Karena itu, dia menilai program pengentasan kemiskinan ekstrem tidak relevan dengan kenyataan di desanya.
Dia juga bilang, sektor perkebunan selain sawit seperti sayur dan buah, masih tergolong minoritas dan lebih banyak dikelola oleh warga pendatang yang bekerja di sejumlah kebun milik warga.
“Sayur dan buah itu baru mulai, dan kebanyakan itu dilakukan oleh warga pendatang yang numpang di kebun-kebun orang,” kata Alimuddin.
Potensi perkebunan sawit yang ada saat ini di Desa Kandolo mencapai sekitar 12 ribu hektare.
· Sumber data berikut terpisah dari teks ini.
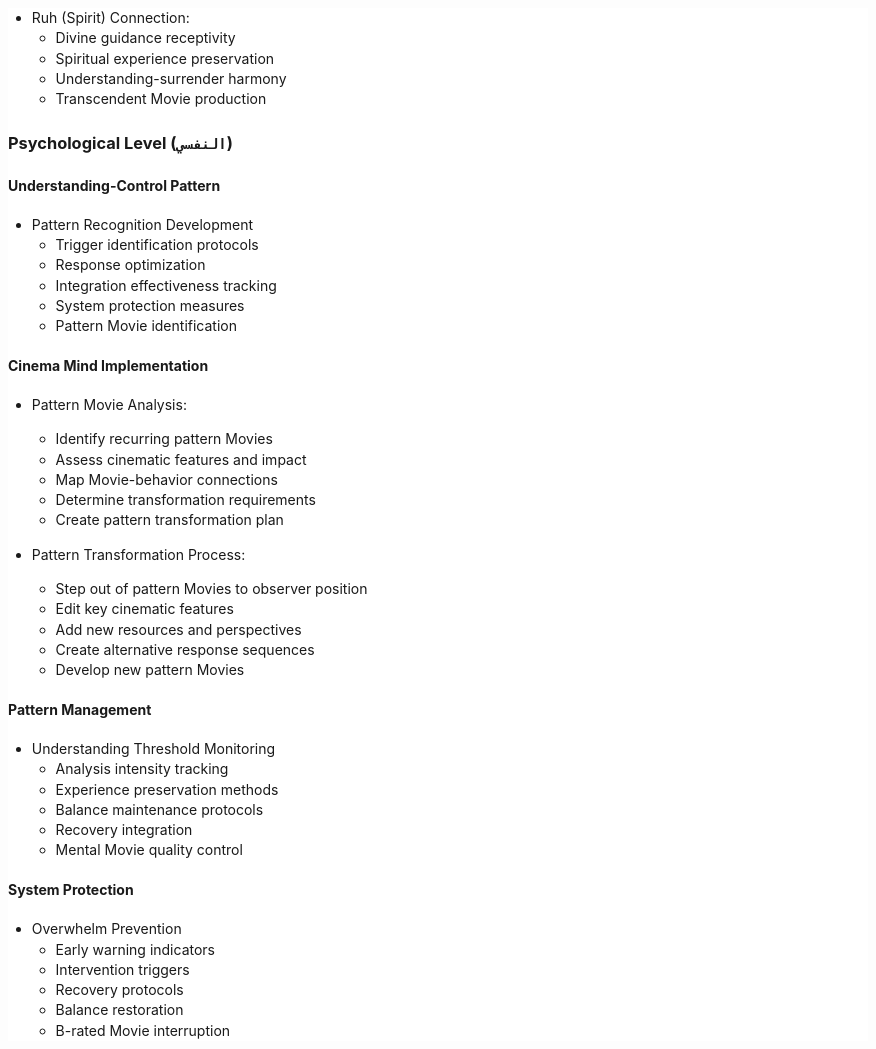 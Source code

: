 - Ruh (Spirit) Connection:
  - Divine guidance receptivity
  - Spiritual experience preservation
  - Understanding-surrender harmony
  - Transcendent Movie production



### Psychological Level (`النفسي`)

#### Understanding-Control Pattern

- Pattern Recognition Development
  - Trigger identification protocols
  - Response optimization
  - Integration effectiveness tracking
  - System protection measures
  - Pattern Movie identification

#### Cinema Mind Implementation

- Pattern Movie Analysis:

  - Identify recurring pattern Movies
  - Assess cinematic features and impact
  - Map Movie-behavior connections
  - Determine transformation requirements
  - Create pattern transformation plan

- Pattern Transformation Process:
  - Step out of pattern Movies to observer position
  - Edit key cinematic features
  - Add new resources and perspectives
  - Create alternative response sequences
  - Develop new pattern Movies

#### Pattern Management

- Understanding Threshold Monitoring
  - Analysis intensity tracking
  - Experience preservation methods
  - Balance maintenance protocols
  - Recovery integration
  - Mental Movie quality control

#### System Protection

- Overwhelm Prevention
  - Early warning indicators
  - Intervention triggers
  - Recovery protocols
  - Balance restoration
  - B-rated Movie interruption


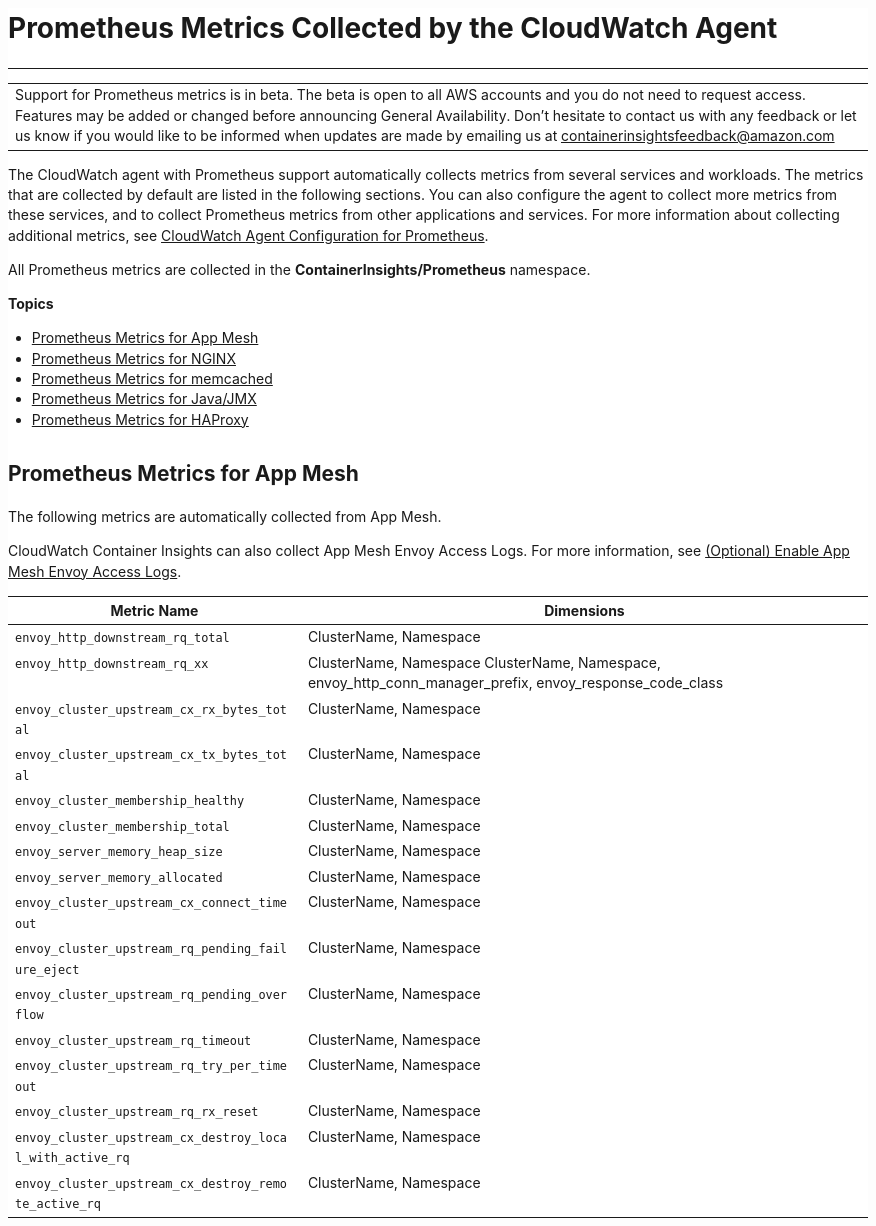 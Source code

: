 # Prometheus Metrics Collected by the CloudWatch Agent<a name="ContainerInsights-Prometheus-metrics"></a>


****  

|  | 
| --- |
| Support for Prometheus metrics is in beta\. The beta is open to all AWS accounts and you do not need to request access\. Features may be added or changed before announcing General Availability\. Don’t hesitate to contact us with any feedback or let us know if you would like to be informed when updates are made by emailing us at [containerinsightsfeedback@amazon\.com](mailto:containerinsightsfeedback@amazon.com) | 

The CloudWatch agent with Prometheus support automatically collects metrics from several services and workloads\. The metrics that are collected by default are listed in the following sections\. You can also configure the agent to collect more metrics from these services, and to collect Prometheus metrics from other applications and services\. For more information about collecting additional metrics, see [ CloudWatch Agent Configuration for Prometheus](ContainerInsights-Prometheus-Setup-configure.md#ContainerInsights-Prometheus-Setup-cw-agent-config)\.

All Prometheus metrics are collected in the **ContainerInsights/Prometheus** namespace\. 

**Topics**
+ [Prometheus Metrics for App Mesh](#ContainerInsights-Prometheus-metrics-appmesh)
+ [Prometheus Metrics for NGINX](#ContainerInsights-Prometheus-metrics-nginx)
+ [Prometheus Metrics for memcached](#ContainerInsights-Prometheus-metrics-memcached)
+ [Prometheus Metrics for Java/JMX](#ContainerInsights-Prometheus-metrics-jmx)
+ [Prometheus Metrics for HAProxy](#ContainerInsights-Prometheus-metrics-haproxy)

## Prometheus Metrics for App Mesh<a name="ContainerInsights-Prometheus-metrics-appmesh"></a>

The following metrics are automatically collected from App Mesh\.

CloudWatch Container Insights can also collect App Mesh Envoy Access Logs\. For more information, see [\(Optional\) Enable App Mesh Envoy Access Logs](ContainerInsights-Prometheus-Sample-Workloads-appmesh-envoy.md)\. 


| Metric Name | Dimensions | 
| --- | --- | 
|  `envoy_http_downstream_rq_total` |  ClusterName, Namespace  | 
|  `envoy_http_downstream_rq_xx` |  ClusterName, Namespace ClusterName, Namespace, envoy\_http\_conn\_manager\_prefix, envoy\_response\_code\_class  | 
|  `envoy_cluster_upstream_cx_rx_bytes_total` |  ClusterName, Namespace  | 
|  `envoy_cluster_upstream_cx_tx_bytes_total` |  ClusterName, Namespace  | 
|  `envoy_cluster_membership_healthy` |  ClusterName, Namespace  | 
|  `envoy_cluster_membership_total` |  ClusterName, Namespace  | 
|  `envoy_server_memory_heap_size` |  ClusterName, Namespace  | 
|  `envoy_server_memory_allocated` |  ClusterName, Namespace  | 
|  `envoy_cluster_upstream_cx_connect_timeout` |  ClusterName, Namespace  | 
|  `envoy_cluster_upstream_rq_pending_failure_eject` |  ClusterName, Namespace  | 
|  `envoy_cluster_upstream_rq_pending_overflow` |  ClusterName, Namespace  | 
|  `envoy_cluster_upstream_rq_timeout` |  ClusterName, Namespace  | 
|  `envoy_cluster_upstream_rq_try_per_timeout` |  ClusterName, Namespace  | 
|  `envoy_cluster_upstream_rq_rx_reset` |  ClusterName, Namespace  | 
|  `envoy_cluster_upstream_cx_destroy_local_with_active_rq` |  ClusterName, Namespace  | 
|  `envoy_cluster_upstream_cx_destroy_remote_active_rq` |  ClusterName, Namespace  |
Namun secara kasat mata, kebun sawit seperti di daerah lain tidak mudah ditemukan karena sebagian berada di dalam kawasan hutan.
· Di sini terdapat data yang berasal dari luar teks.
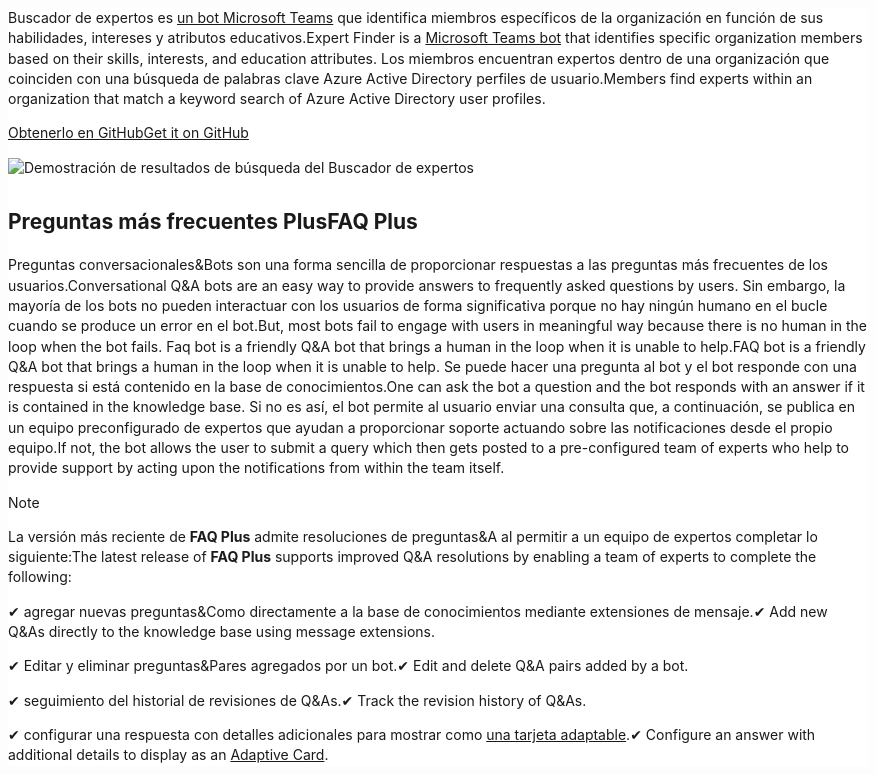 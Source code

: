 <span data-ttu-id="b8ba3-259">Buscador de expertos es [un bot Microsoft Teams](../bots/what-are-bots.md) que identifica miembros específicos de la organización en función de sus habilidades, intereses y atributos educativos.</span><span class="sxs-lookup"><span data-stu-id="b8ba3-259">Expert Finder is a [Microsoft Teams bot](../bots/what-are-bots.md) that identifies specific organization members based on their skills, interests, and education attributes.</span></span> <span data-ttu-id="b8ba3-260">Los miembros encuentran expertos dentro de una organización que coinciden con una búsqueda de palabras clave Azure Active Directory perfiles de usuario.</span><span class="sxs-lookup"><span data-stu-id="b8ba3-260">Members find experts within an organization that match a keyword search of Azure Active Directory user profiles.</span></span>

[<span data-ttu-id="b8ba3-261">Obtenerlo en GitHub</span><span class="sxs-lookup"><span data-stu-id="b8ba3-261">Get it on GitHub</span></span>](https://github.com/OfficeDev/microsoft-teams-apps-expertfinder)

![Demostración de resultados de búsqueda del Buscador de expertos](../assets/images/expert-finder.png)

## <a name="faq-plus"></a><span data-ttu-id="b8ba3-263">Preguntas más frecuentes Plus</span><span class="sxs-lookup"><span data-stu-id="b8ba3-263">FAQ Plus</span></span>

<span data-ttu-id="b8ba3-264">Preguntas conversacionales&Bots son una forma sencilla de proporcionar respuestas a las preguntas más frecuentes de los usuarios.</span><span class="sxs-lookup"><span data-stu-id="b8ba3-264">Conversational Q&A bots are an easy way to provide answers to frequently asked questions by users.</span></span> <span data-ttu-id="b8ba3-265">Sin embargo, la mayoría de los bots no pueden interactuar con los usuarios de forma significativa porque no hay ningún humano en el bucle cuando se produce un error en el bot.</span><span class="sxs-lookup"><span data-stu-id="b8ba3-265">But, most bots fail to engage with users in meaningful way because there is no human in the loop when the bot fails.</span></span> <span data-ttu-id="b8ba3-266">Faq bot is a friendly Q&A bot that brings a human in the loop when it is unable to help.</span><span class="sxs-lookup"><span data-stu-id="b8ba3-266">FAQ bot is a friendly Q&A bot that brings a human in the loop when it is unable to help.</span></span> <span data-ttu-id="b8ba3-267">Se puede hacer una pregunta al bot y el bot responde con una respuesta si está contenido en la base de conocimientos.</span><span class="sxs-lookup"><span data-stu-id="b8ba3-267">One can ask the bot a question and the bot responds with an answer if it is contained in the knowledge base.</span></span> <span data-ttu-id="b8ba3-268">Si no es así, el bot permite al usuario enviar una consulta que, a continuación, se publica en un equipo preconfigurado de expertos que ayudan a proporcionar soporte actuando sobre las notificaciones desde el propio equipo.</span><span class="sxs-lookup"><span data-stu-id="b8ba3-268">If not, the bot allows the user to submit a query which then gets posted to a pre-configured team of experts who help to provide support by acting upon the notifications from within the team itself.</span></span>

> [!NOTE]
> <span data-ttu-id="b8ba3-269">La versión más reciente de **FAQ Plus** admite resoluciones de preguntas&A al permitir a un equipo de expertos completar lo siguiente:</span><span class="sxs-lookup"><span data-stu-id="b8ba3-269">The latest release of **FAQ Plus** supports improved Q&A resolutions by enabling a team of experts to complete the following:</span></span>
>
> <span data-ttu-id="b8ba3-270">&#x2714; agregar nuevas preguntas&Como directamente a la base de conocimientos mediante extensiones de mensaje.</span><span class="sxs-lookup"><span data-stu-id="b8ba3-270">&#x2714; Add new Q&As directly to the knowledge base using message extensions.</span></span>
>
> <span data-ttu-id="b8ba3-271">&#x2714; Editar y eliminar preguntas&Pares agregados por un bot.</span><span class="sxs-lookup"><span data-stu-id="b8ba3-271">&#x2714; Edit and delete Q&A pairs added by a bot.</span></span>
>
> <span data-ttu-id="b8ba3-272">&#x2714; seguimiento del historial de revisiones de Q&As.</span><span class="sxs-lookup"><span data-stu-id="b8ba3-272">&#x2714; Track the revision history of Q&As.</span></span>
>
> <span data-ttu-id="b8ba3-273">&#x2714; configurar una respuesta con detalles adicionales para mostrar como [una tarjeta adaptable](../task-modules-and-cards/cards/cards-reference.md#adaptive-card).</span><span class="sxs-lookup"><span data-stu-id="b8ba3-273">&#x2714; Configure an answer with additional details to display as an [Adaptive Card](../task-modules-and-cards/cards/cards-reference.md#adaptive-card).</span></span>
>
“Kalau yang ada sekarang itu kurang lebih 12 ribu hektare. Tapi kalau kita mau lihat secara kasat mata seperti kebun sawit itu tidak ditemukan. Karena dia di hutan. Sebagian di hutan, sebagian dia di permukiman tapi kawasan hutan,” tutur Alimuddin.
Selain masalah pengentasan kemiskinan, dia juga menyampaikan keluhan mengenai terbatasnya dana desa yang harus digunakan untuk berbagai program, termasuk kewajiban ketahanan pangan dan pengentasan kemiskinan ekstrem. “Dana desa habis, sementara program wajib tetap menumpuk,” ungkapnya.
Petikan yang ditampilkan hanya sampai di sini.